### PROBLEM TO SOLVE:
Your answer needs to include each line of the records in which the string "STOREIN" can be found.

### DATA:
——————————

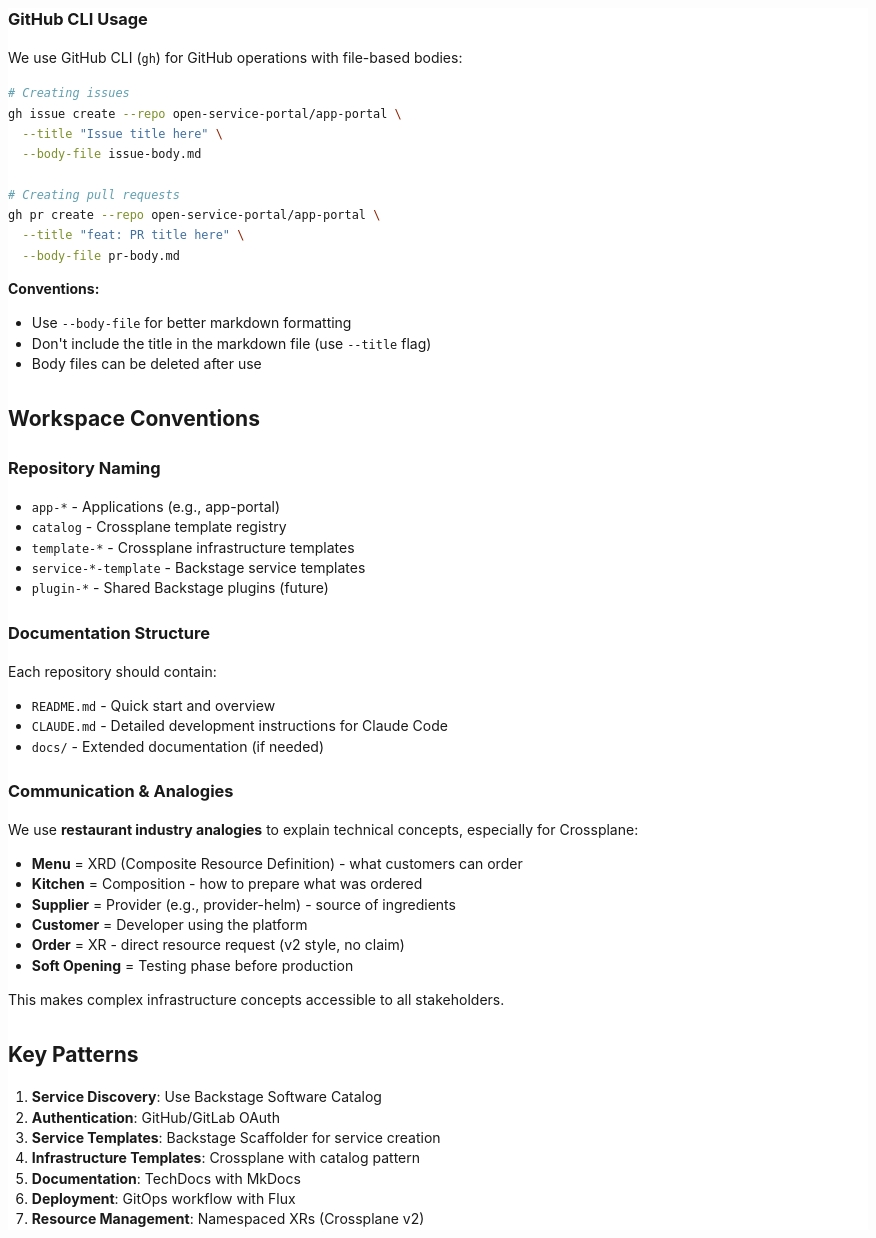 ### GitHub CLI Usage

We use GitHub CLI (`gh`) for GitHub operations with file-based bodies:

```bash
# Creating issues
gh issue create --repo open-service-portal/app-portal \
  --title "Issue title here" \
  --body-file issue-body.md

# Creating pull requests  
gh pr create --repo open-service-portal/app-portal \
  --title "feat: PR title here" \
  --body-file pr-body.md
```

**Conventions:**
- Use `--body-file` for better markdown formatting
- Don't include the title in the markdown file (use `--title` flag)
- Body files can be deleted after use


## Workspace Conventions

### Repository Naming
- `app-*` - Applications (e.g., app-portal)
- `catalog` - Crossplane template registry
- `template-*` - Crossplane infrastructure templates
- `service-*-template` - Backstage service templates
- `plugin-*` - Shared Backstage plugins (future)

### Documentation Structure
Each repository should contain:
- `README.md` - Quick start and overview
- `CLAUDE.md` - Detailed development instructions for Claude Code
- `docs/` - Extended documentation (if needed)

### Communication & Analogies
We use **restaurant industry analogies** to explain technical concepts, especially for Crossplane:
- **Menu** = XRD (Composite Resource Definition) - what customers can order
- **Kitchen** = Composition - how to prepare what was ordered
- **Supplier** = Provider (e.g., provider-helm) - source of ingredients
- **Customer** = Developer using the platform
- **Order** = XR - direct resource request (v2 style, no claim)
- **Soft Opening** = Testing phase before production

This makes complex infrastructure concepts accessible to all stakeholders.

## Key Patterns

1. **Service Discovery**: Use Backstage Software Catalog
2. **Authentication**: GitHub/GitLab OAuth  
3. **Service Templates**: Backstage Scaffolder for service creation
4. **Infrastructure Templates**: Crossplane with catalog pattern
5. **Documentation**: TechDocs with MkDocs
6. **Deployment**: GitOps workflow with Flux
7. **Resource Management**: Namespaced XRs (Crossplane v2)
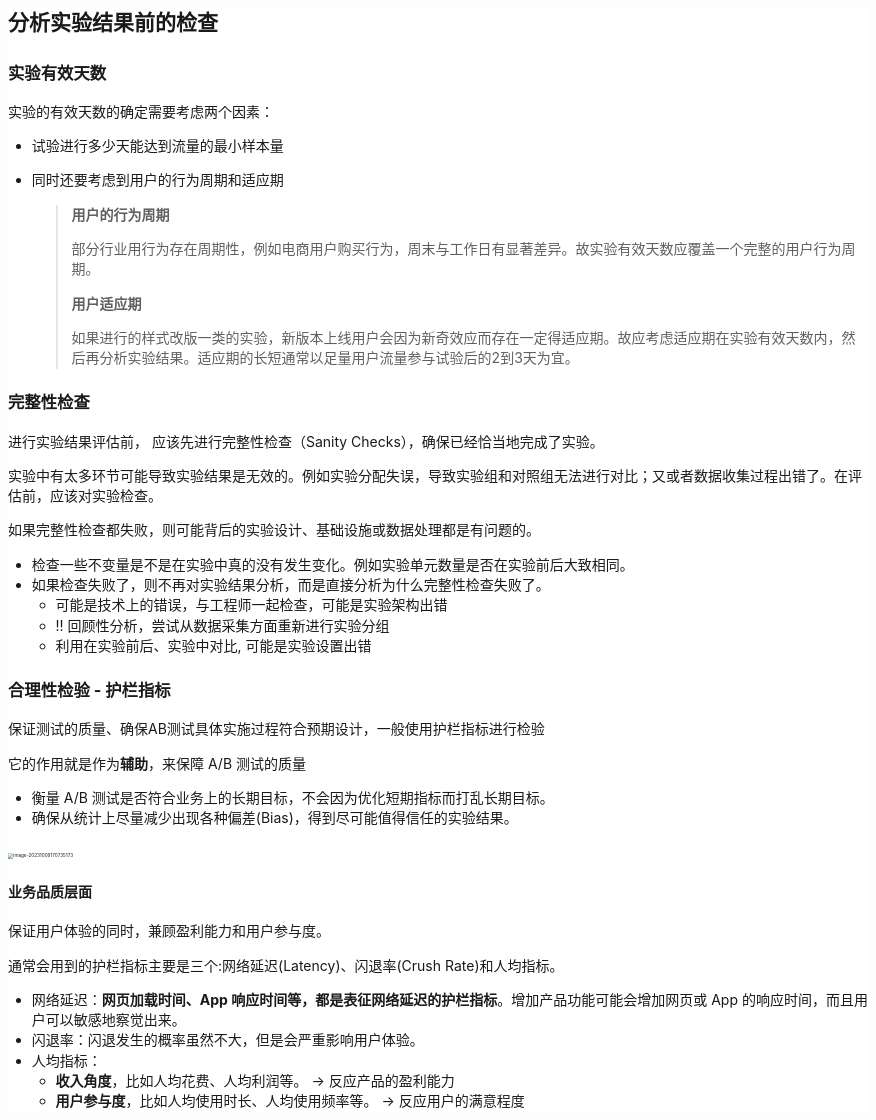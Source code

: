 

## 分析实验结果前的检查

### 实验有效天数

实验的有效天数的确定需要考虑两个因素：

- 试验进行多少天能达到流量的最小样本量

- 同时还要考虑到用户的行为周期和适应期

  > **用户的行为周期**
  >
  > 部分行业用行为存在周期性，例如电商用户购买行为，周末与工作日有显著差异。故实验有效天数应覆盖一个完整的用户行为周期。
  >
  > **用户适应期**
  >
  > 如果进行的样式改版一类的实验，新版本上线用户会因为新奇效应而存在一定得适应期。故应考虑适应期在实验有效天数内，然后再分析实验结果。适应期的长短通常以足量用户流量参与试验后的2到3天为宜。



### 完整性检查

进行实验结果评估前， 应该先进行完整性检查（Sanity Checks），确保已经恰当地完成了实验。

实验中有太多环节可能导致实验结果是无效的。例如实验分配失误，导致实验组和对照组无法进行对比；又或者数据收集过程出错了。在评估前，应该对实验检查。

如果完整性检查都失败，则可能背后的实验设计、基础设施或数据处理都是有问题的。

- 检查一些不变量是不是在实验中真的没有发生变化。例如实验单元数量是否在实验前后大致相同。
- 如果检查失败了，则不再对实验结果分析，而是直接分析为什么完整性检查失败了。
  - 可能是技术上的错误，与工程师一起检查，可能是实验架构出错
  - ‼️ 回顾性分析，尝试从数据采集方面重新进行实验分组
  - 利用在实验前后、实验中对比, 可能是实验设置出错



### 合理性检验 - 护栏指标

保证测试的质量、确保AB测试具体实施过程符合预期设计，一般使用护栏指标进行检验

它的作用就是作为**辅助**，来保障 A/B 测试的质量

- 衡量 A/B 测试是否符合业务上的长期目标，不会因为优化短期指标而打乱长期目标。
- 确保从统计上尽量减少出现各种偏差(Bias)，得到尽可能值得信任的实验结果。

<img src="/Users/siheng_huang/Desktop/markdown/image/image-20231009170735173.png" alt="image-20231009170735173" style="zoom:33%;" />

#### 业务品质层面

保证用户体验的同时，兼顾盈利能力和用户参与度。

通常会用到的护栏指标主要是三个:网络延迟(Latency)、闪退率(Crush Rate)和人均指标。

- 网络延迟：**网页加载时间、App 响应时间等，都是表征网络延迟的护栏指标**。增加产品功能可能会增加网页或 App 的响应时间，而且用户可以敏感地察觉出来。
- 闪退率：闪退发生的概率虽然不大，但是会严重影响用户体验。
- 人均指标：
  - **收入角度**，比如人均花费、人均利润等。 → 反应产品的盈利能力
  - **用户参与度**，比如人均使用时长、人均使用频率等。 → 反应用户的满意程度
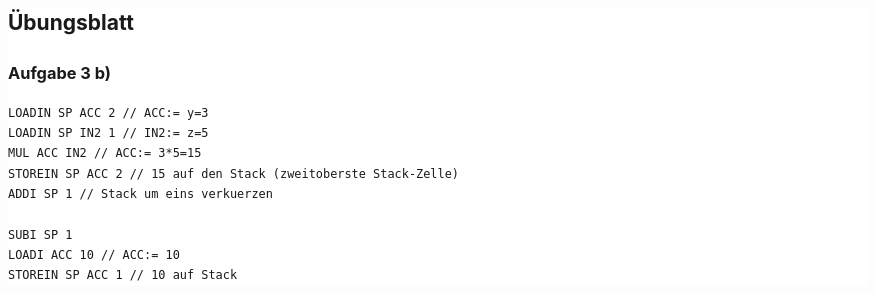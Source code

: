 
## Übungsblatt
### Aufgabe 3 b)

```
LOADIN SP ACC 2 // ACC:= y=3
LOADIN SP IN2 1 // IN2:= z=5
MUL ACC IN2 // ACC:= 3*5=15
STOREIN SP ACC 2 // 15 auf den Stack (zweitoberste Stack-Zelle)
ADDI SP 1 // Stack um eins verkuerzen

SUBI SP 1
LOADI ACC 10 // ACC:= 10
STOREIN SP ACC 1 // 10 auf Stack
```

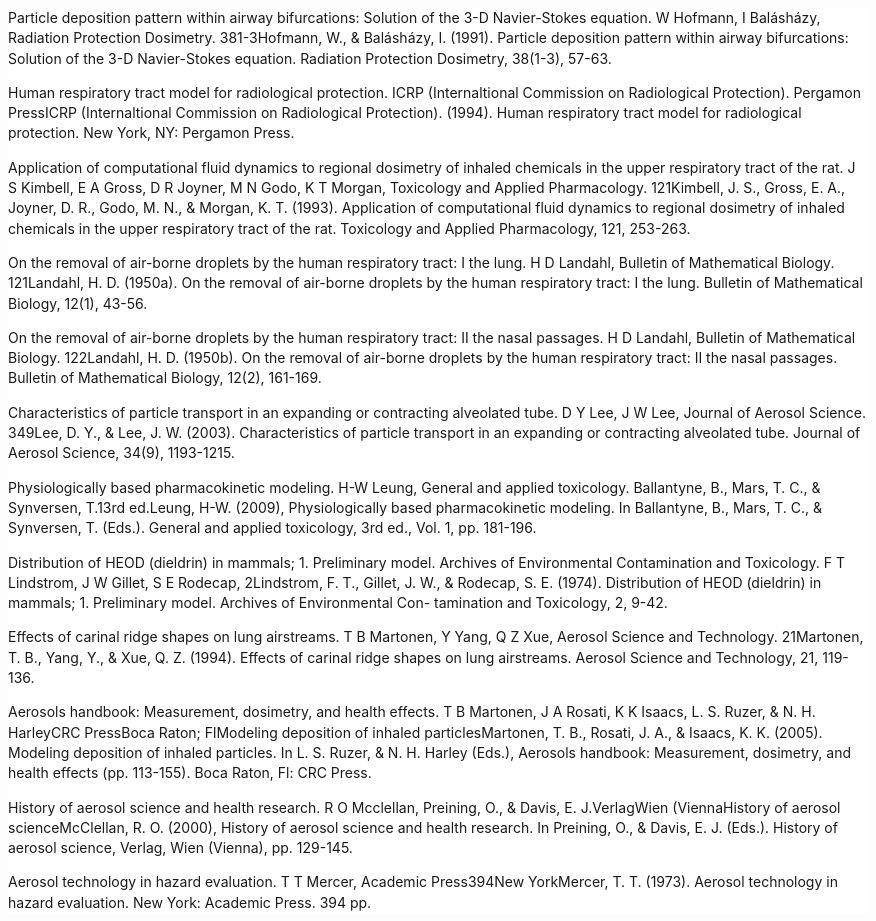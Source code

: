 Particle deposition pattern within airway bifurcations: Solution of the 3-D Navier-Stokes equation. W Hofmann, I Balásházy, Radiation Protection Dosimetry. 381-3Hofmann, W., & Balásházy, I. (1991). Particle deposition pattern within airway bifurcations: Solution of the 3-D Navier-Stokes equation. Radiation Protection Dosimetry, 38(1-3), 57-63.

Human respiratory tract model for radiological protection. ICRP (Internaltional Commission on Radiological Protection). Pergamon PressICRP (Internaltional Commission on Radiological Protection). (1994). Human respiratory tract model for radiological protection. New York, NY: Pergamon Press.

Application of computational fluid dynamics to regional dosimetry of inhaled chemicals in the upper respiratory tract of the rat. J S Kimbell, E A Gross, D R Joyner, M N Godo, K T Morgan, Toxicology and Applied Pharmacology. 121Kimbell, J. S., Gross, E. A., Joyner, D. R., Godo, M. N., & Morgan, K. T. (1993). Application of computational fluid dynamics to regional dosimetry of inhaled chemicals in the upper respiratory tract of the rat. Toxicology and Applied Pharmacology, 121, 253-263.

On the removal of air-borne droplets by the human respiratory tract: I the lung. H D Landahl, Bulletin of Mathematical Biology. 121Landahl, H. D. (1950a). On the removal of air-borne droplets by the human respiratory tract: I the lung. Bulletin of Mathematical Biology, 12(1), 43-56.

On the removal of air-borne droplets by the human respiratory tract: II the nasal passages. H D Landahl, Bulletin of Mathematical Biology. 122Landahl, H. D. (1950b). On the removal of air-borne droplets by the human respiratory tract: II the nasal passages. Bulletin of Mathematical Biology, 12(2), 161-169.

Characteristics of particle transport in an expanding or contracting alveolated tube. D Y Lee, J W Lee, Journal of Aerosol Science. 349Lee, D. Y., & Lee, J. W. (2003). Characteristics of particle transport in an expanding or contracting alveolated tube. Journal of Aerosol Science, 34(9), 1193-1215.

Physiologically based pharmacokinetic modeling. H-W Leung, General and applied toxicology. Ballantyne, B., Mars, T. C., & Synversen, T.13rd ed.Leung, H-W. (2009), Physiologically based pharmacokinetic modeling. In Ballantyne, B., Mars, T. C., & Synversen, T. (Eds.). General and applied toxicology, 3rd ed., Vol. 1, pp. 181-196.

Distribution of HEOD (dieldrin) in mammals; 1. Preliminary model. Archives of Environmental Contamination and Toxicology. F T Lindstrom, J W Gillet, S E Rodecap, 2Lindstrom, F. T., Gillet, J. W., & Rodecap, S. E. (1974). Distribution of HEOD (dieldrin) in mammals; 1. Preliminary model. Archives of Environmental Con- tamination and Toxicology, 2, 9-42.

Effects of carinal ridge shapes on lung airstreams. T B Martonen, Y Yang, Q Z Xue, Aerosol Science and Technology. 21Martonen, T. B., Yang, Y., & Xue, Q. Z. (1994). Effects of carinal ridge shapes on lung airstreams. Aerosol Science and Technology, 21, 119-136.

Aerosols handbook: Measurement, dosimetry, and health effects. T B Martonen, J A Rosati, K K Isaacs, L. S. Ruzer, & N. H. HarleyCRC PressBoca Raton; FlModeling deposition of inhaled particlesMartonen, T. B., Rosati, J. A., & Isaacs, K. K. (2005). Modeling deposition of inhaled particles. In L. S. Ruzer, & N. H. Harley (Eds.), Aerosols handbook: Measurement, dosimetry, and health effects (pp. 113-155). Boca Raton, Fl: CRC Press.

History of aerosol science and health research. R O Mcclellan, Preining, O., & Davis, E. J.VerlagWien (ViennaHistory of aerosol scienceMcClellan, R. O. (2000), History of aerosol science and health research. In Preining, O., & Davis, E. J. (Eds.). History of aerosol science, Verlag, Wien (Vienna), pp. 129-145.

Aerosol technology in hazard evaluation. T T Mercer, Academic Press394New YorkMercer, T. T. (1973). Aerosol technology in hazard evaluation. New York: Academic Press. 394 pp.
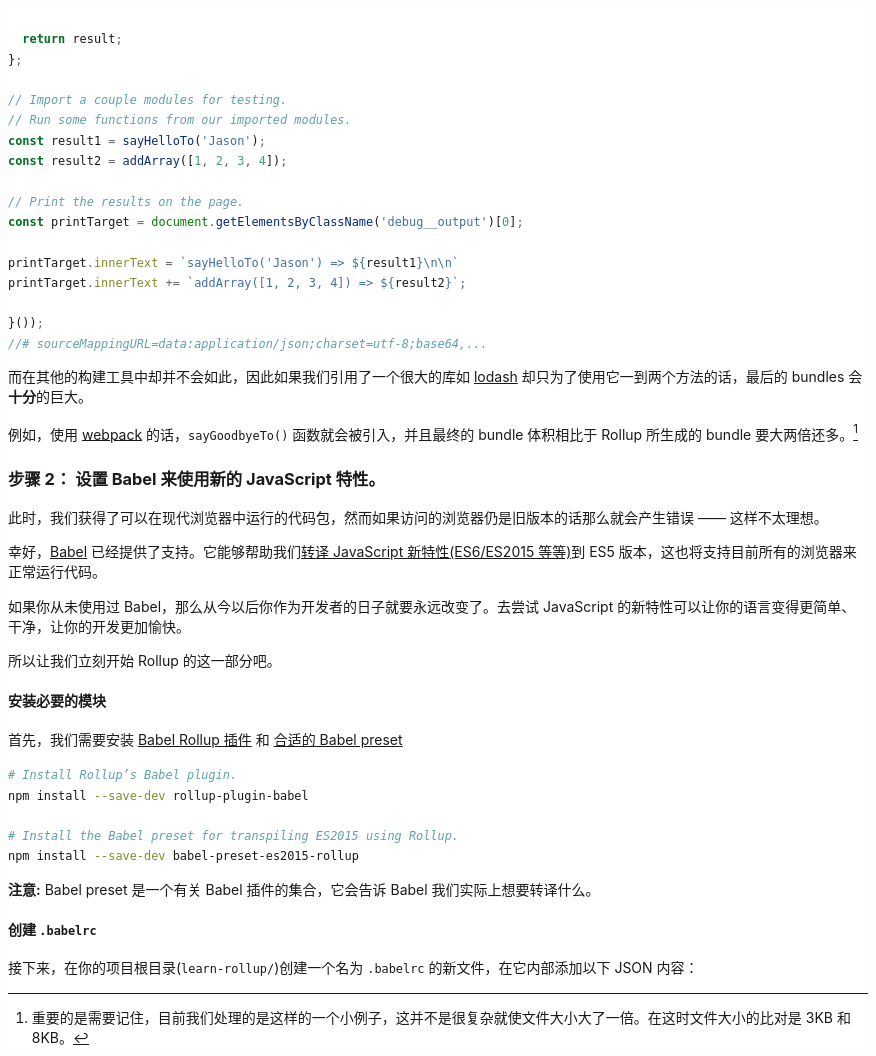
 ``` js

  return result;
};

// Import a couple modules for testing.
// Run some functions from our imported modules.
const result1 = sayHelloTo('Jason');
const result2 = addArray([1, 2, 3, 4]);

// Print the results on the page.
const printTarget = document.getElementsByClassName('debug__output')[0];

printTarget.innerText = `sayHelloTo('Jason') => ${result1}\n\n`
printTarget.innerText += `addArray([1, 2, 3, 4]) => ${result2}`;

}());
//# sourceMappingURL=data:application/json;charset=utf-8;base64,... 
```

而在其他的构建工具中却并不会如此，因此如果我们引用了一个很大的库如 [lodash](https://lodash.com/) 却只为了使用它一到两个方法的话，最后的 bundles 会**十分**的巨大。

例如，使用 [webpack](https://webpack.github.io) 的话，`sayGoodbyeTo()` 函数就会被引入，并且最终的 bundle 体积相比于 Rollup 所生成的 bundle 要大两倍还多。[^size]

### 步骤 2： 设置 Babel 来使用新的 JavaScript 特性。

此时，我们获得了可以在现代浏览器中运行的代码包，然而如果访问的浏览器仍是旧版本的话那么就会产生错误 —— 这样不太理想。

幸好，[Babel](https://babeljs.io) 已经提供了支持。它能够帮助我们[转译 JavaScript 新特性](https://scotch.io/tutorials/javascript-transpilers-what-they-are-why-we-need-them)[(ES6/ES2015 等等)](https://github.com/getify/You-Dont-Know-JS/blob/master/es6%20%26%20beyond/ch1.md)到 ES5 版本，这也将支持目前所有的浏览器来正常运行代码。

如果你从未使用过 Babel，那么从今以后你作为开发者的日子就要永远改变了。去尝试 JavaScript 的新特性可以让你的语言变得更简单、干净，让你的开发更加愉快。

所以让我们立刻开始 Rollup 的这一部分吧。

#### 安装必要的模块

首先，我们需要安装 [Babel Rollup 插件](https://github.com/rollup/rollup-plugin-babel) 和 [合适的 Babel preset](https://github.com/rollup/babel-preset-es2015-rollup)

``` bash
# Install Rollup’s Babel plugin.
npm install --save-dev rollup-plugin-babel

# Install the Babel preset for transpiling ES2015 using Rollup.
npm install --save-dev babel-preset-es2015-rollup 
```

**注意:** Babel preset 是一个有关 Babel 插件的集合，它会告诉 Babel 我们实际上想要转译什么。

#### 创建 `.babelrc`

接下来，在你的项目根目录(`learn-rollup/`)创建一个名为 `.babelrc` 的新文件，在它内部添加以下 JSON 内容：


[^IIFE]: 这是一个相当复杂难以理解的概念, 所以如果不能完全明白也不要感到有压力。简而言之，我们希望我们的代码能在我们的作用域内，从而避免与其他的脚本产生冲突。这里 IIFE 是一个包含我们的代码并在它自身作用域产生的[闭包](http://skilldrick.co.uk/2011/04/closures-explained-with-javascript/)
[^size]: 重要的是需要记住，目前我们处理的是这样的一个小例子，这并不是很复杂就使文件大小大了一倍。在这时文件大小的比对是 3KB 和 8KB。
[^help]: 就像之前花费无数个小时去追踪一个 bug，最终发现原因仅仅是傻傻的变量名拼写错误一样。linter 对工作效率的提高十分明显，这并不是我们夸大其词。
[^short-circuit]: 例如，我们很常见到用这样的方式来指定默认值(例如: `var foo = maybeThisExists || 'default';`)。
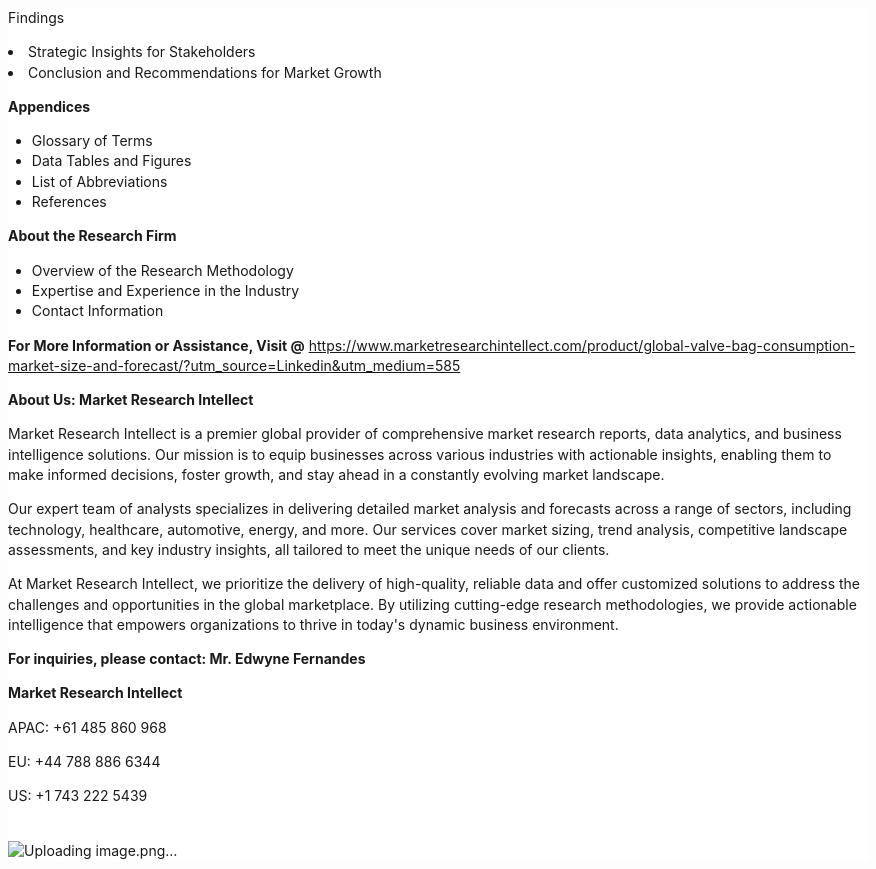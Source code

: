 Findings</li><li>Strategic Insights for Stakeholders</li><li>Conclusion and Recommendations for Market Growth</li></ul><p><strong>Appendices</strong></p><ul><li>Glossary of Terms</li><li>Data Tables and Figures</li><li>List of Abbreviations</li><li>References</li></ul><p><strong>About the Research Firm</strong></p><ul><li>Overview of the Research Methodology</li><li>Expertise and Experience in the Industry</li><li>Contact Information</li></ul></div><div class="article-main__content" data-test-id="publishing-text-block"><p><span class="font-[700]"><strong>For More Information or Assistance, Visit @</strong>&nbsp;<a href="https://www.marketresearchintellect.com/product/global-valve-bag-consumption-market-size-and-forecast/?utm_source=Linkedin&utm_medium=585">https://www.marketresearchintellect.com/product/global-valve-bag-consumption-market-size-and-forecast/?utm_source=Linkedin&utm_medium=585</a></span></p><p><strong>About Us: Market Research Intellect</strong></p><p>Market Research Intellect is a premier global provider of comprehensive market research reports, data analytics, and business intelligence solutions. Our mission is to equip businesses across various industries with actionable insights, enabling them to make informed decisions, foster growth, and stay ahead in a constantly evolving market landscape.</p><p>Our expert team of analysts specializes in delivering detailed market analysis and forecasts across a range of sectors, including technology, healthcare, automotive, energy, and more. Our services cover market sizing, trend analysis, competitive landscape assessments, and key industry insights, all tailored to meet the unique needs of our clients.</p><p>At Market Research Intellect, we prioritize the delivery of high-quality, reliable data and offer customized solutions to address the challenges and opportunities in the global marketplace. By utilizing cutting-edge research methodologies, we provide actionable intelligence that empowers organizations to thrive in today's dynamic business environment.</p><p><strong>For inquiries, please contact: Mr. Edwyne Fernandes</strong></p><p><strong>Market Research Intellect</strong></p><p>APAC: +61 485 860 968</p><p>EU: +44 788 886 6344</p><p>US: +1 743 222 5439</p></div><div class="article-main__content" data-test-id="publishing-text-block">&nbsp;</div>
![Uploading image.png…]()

——————————

### COMPLETED TASK:
STOREIN SP ACC 2 // 15 auf den Stack (zweitoberste Stack-Zelle)
STOREIN SP ACC 1 // 10 auf Stack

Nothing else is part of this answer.